**What is being asked:** Go line by line through the data below and count those with the string "lacolaco". Give the number only.

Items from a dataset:

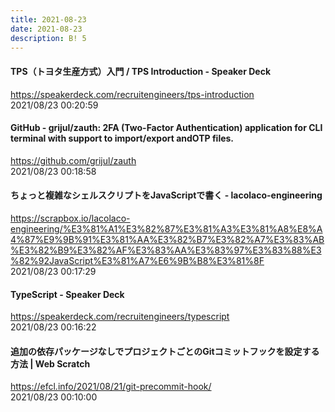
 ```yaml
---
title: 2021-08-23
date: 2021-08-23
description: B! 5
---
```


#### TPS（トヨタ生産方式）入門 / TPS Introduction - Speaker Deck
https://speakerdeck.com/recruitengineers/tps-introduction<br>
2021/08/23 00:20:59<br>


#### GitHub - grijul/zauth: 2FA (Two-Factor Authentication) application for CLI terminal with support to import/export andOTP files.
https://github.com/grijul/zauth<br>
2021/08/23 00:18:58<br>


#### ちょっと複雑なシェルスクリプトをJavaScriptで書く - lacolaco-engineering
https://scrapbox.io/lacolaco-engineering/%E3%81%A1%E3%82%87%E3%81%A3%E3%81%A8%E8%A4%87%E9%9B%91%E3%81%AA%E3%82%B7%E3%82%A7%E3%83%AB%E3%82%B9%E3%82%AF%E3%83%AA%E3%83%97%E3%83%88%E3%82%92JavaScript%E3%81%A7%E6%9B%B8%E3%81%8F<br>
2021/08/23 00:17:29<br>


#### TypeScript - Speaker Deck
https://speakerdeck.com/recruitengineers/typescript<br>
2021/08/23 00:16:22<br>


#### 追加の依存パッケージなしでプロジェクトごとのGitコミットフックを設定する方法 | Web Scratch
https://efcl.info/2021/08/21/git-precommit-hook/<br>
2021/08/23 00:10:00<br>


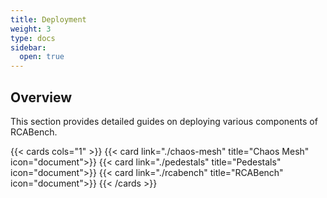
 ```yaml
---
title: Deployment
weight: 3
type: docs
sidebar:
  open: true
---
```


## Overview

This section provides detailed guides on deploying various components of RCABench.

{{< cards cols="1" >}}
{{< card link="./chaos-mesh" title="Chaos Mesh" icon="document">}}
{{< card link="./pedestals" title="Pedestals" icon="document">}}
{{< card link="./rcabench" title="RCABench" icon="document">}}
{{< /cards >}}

* * *

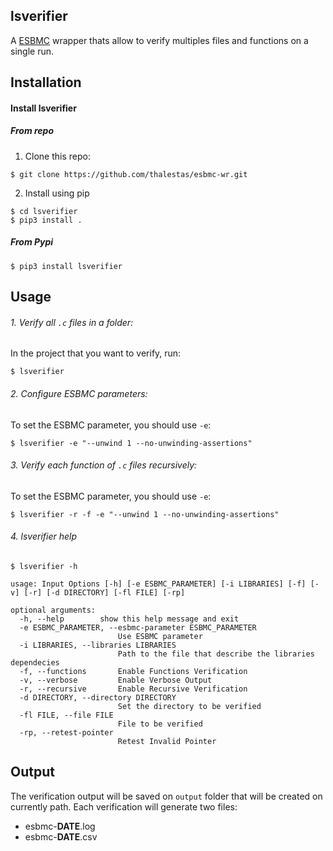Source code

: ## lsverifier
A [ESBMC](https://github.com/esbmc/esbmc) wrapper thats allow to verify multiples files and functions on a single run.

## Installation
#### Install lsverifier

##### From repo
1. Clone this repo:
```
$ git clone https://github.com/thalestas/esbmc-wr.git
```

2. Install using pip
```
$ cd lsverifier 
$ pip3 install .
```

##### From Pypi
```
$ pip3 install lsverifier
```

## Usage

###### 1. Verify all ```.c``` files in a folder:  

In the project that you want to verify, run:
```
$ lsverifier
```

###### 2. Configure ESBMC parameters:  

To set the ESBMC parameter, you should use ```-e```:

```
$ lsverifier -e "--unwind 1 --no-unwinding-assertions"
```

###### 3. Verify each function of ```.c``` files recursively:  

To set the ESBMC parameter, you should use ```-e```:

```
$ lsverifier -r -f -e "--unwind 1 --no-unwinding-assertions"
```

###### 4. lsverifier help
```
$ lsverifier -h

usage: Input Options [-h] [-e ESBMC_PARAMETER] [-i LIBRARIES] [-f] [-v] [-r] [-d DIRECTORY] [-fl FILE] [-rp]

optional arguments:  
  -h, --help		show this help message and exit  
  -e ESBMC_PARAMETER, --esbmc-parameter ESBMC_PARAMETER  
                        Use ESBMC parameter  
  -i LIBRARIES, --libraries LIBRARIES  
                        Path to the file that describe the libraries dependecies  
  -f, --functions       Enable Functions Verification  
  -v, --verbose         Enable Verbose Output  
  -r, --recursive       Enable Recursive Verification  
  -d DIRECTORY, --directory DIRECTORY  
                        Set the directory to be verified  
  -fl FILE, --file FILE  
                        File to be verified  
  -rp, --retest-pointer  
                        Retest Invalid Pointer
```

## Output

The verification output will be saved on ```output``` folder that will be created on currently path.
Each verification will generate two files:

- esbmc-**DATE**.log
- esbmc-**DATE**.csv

**Written solution:** 2